From john.r.rose at oracle.com  Sat Oct 29 02:49:50 2016
From: john.r.rose at oracle.com (John Rose)
Date: Fri, 28 Oct 2016 19:49:50 -0700
Subject: notes on binding C++
Message-ID: <ECB9FCAF-D8C3-4056-B465-7E442E73464D@oracle.com>

Mikael and I have had a few good conversations about binding C++ to Java interfaces.

The following notes are FTR, TBD, NYI, and every other TLA which implies "tentative".

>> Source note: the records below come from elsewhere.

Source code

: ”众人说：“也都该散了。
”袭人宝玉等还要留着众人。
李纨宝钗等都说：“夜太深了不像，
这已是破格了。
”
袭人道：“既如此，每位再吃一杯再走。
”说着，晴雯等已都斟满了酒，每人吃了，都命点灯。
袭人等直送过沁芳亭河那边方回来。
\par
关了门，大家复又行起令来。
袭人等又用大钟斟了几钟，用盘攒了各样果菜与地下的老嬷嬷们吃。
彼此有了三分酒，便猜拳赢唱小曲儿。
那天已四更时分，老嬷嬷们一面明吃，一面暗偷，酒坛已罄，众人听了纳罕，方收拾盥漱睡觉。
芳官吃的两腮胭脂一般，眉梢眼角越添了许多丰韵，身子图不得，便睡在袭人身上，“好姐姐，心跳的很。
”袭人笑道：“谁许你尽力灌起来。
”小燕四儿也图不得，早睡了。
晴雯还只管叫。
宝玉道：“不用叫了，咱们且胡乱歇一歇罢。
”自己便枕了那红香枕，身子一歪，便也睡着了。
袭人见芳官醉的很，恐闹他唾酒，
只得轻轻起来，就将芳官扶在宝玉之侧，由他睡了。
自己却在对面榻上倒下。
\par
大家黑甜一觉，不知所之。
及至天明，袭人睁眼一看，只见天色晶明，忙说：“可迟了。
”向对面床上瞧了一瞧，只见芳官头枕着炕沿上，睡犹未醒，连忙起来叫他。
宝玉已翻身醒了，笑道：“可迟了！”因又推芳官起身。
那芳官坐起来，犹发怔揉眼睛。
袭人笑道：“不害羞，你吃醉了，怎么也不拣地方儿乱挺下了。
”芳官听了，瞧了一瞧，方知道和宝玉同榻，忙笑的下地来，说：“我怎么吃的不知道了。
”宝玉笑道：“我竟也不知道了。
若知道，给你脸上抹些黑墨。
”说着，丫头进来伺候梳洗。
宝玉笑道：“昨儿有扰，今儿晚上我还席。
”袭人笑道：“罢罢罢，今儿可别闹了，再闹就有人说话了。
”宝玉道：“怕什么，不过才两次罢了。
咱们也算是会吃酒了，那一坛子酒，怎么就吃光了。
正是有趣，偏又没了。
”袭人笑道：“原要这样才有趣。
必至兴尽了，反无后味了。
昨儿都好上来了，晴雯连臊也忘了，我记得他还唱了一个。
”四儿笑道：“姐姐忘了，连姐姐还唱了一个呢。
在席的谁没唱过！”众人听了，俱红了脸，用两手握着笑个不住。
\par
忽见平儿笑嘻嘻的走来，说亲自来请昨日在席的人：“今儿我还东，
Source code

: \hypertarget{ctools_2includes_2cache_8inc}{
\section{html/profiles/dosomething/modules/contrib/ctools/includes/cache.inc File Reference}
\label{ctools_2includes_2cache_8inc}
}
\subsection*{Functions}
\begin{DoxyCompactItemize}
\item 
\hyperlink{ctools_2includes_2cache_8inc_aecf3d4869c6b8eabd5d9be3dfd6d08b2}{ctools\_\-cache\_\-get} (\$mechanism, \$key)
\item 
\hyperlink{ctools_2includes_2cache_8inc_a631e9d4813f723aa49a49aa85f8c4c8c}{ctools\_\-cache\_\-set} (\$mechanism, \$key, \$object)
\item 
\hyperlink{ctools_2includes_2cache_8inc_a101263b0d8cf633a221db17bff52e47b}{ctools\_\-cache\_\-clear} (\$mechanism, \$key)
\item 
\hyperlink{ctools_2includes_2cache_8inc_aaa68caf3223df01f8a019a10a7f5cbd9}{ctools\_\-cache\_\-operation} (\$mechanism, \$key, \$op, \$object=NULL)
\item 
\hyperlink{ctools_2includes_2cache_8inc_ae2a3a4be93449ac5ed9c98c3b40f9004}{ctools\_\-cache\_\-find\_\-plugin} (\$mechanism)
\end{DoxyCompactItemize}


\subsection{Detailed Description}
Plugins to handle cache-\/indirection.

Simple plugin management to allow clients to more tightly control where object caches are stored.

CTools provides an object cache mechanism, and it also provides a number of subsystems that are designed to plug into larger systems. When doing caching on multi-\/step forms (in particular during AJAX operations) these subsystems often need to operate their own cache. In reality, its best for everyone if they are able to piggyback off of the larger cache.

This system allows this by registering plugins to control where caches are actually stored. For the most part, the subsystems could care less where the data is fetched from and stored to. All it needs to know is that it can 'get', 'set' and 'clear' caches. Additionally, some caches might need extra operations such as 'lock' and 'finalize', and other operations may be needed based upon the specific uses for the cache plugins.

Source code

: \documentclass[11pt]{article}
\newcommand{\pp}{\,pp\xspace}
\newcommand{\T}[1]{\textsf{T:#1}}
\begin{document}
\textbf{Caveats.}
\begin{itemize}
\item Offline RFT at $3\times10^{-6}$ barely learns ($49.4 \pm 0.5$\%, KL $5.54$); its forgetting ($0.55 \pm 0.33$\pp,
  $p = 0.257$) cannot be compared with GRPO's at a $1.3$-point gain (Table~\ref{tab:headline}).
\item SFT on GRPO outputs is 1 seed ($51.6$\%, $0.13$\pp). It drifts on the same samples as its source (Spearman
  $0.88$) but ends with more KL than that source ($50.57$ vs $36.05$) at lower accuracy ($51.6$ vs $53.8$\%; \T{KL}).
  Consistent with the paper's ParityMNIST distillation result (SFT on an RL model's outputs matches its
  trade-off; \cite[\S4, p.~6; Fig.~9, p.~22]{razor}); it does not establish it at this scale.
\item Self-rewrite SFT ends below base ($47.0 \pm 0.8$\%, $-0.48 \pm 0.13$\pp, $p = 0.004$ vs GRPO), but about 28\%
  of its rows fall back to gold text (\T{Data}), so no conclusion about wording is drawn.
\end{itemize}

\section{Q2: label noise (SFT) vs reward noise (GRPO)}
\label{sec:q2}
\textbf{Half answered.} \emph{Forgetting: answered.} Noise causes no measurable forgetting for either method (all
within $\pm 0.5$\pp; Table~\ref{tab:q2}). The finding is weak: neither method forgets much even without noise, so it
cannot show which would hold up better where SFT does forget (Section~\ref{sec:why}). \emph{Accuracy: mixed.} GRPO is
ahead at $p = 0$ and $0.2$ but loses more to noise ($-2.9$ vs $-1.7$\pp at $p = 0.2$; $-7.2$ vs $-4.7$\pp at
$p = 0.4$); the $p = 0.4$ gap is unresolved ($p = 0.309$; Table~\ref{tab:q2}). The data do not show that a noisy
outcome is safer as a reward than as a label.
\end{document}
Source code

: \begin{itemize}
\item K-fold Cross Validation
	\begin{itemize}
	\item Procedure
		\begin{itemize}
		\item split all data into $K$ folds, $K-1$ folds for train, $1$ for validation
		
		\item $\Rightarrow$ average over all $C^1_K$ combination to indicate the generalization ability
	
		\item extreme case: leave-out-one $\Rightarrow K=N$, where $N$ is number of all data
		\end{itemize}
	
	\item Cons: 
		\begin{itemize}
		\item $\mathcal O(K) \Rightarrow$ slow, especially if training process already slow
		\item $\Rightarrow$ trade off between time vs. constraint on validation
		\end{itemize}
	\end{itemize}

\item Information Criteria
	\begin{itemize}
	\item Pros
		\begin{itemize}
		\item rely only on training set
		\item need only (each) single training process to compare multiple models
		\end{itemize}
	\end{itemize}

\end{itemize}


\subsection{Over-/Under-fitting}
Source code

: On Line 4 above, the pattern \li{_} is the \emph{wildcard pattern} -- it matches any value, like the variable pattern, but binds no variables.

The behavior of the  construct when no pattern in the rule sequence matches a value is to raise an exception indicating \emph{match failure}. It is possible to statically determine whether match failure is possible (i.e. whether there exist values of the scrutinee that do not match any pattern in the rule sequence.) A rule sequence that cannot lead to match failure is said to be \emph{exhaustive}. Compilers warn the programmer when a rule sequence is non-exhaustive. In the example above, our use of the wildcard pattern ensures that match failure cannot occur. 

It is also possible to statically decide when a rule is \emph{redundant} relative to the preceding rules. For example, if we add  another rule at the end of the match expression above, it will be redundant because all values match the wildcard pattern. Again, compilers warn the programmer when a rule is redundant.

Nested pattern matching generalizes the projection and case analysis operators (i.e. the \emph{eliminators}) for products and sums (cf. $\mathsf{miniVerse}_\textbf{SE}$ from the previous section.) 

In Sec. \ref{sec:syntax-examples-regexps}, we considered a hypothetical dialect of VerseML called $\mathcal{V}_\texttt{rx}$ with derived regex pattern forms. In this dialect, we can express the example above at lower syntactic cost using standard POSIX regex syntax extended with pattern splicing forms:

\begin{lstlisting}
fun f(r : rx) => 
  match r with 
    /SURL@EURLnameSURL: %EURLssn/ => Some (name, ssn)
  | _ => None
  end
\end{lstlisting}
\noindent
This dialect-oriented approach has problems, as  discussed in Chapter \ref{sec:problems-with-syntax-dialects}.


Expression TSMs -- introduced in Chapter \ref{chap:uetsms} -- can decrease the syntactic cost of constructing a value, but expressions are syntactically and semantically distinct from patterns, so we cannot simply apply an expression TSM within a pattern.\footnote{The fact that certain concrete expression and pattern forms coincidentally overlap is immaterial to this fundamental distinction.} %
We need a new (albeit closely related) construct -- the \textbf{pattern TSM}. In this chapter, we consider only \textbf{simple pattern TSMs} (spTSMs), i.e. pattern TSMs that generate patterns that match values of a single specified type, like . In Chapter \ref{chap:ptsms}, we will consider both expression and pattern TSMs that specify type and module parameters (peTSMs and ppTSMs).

The job is constrained on one hand by the many degrees of freedom of C++ APIs, and on
the other by the relative simplicity of Java interfaces.  As a really simple example, a
"source name" in C++ can often, but not always, be rendered directly as a "carrier
name", of a method in a Java interface.  The source name "throws" has to be
perturbed to "fit" into the Java language.  Similarly, source types and source scopes
map to Java types and Java scopes in a complex way.  Yet we think the usual result can
be made to feel useful and even natural to the C++ programmer coding in Java syntax.

Key principle:  To express access ("bindings") to native APIs,  we use Java interfaces only.
No concrete types will appear to the end-user, since those would constrain the implementation
underneath.  (For example, we want to use value types when the time comes!)  We don't
even use the full range of behaviors interfaces can have:  Default methods will not be used,
or at most for simple "macro-like" patterns to provide abbreviations to end-users.  (E.g.,
compose "getter" and "setter" methods on top of a single "get-address" method, for
fields which can be addressed that way.)  Static constant fields will be used rarely
or never, even for C constants like EOF.  (Such static constants can be created in a
post-processing phase, by a "civilizer" tool.)

What about interface subtyping?  Can we make use of that?  Consider a simple use-case:

class A { virtual void vm(); }  // "Virtual Method"
class B : public A { virtual void vm(); virtual void vm2(); }

In this case, in C++ every instance of B can be treated as if it were of type A.
So it would make sense to have a pair of extracted Java interfaces with subtyping:

interface A extends ObjectReference<A> { void vm(); }
interface B extends A, ObjectReference<B> { void vm(); void vm2(); }

(Here, the common super ObjectReference contains all methods relevant to
managing C++ object references.  It is TBD and NYI.  It is probably a subtype
of Reference.)

There are two ways a native object of type B can be encapsulated in Java.
If it is presented via an extracted API to Java using the static type B, then
Java will wrap it in a pointer of type B, and the 'vm2' method will be present
in Java.  But if the native object is presented to Java via an static API type of
A (which is perfectly valid in C++), then Java will wrap it in a pointer of type A.
In that case, even though it is a native object of type B, there will be no visible
clue to this fact, and no access to 'vm2' will be given.  If Java executes the 'vm'
method, B::vm will of course be executed, not because of Java dispatch, but
because of C++ dispatch from a virtual call to vm in A.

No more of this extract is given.